§ **What you need to do**:
Counting every line in the records below that holds "méthodes", give the total and add nothing.

§ **Source data**:
────────────────────

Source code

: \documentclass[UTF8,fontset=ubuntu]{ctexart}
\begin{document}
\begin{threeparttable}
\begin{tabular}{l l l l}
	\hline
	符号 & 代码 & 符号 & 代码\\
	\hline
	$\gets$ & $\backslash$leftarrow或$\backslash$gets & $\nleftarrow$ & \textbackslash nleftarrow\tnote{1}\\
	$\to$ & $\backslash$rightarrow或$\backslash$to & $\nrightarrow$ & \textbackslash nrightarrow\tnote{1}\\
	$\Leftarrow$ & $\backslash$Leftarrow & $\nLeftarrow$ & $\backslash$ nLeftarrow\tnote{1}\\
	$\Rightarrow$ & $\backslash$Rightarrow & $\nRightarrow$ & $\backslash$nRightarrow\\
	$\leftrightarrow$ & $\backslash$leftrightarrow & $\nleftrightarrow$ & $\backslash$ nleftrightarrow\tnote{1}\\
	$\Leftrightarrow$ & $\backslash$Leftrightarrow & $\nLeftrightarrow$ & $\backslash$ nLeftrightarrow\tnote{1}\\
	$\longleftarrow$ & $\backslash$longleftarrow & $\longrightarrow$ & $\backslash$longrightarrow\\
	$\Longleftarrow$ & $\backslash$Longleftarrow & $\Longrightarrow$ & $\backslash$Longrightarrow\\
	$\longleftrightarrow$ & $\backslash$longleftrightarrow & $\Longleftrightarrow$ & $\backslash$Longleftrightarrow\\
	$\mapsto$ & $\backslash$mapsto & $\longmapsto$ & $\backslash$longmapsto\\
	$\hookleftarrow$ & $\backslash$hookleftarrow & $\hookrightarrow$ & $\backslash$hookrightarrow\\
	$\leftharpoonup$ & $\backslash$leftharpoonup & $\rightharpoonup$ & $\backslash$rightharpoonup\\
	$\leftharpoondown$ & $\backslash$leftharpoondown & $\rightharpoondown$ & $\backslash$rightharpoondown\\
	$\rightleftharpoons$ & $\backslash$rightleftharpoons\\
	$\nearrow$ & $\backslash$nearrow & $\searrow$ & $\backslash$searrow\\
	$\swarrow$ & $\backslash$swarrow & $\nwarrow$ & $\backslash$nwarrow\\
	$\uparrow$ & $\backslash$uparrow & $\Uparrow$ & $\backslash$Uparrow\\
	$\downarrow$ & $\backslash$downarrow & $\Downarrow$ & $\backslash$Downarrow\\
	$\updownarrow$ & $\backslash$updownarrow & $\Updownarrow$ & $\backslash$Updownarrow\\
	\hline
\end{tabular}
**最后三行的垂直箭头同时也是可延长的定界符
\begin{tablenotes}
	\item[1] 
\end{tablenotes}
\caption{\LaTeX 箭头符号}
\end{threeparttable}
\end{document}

────────────────────

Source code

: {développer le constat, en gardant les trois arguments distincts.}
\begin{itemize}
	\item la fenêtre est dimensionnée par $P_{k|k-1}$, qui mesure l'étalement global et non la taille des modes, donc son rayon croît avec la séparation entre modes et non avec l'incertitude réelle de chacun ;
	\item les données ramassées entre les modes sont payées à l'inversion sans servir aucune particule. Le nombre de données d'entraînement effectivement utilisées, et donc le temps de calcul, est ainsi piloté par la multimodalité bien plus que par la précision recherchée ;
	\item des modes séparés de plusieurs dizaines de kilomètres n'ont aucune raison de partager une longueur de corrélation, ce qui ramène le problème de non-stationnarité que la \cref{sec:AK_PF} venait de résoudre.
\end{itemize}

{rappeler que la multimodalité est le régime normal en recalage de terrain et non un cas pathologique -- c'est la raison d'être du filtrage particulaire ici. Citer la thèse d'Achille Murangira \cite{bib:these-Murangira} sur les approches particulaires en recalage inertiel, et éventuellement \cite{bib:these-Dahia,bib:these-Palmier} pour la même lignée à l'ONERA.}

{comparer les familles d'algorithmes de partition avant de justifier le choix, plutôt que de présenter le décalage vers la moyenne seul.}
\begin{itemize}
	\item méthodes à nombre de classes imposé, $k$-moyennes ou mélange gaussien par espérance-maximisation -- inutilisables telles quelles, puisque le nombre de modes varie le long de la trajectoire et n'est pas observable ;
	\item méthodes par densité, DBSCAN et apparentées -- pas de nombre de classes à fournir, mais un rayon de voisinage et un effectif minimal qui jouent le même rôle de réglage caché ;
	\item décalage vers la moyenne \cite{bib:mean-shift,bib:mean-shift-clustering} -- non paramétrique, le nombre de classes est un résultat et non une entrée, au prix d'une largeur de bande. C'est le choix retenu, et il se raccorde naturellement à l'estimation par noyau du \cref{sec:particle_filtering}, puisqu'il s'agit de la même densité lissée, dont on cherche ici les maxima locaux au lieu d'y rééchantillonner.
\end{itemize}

────────────────────

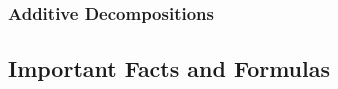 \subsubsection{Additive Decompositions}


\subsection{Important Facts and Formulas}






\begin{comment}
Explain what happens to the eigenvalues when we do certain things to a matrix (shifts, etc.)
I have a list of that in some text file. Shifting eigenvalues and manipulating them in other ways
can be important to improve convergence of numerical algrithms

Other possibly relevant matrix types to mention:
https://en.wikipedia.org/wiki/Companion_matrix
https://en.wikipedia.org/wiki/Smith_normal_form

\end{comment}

────────────────────

§ **Output of the exercise**:
2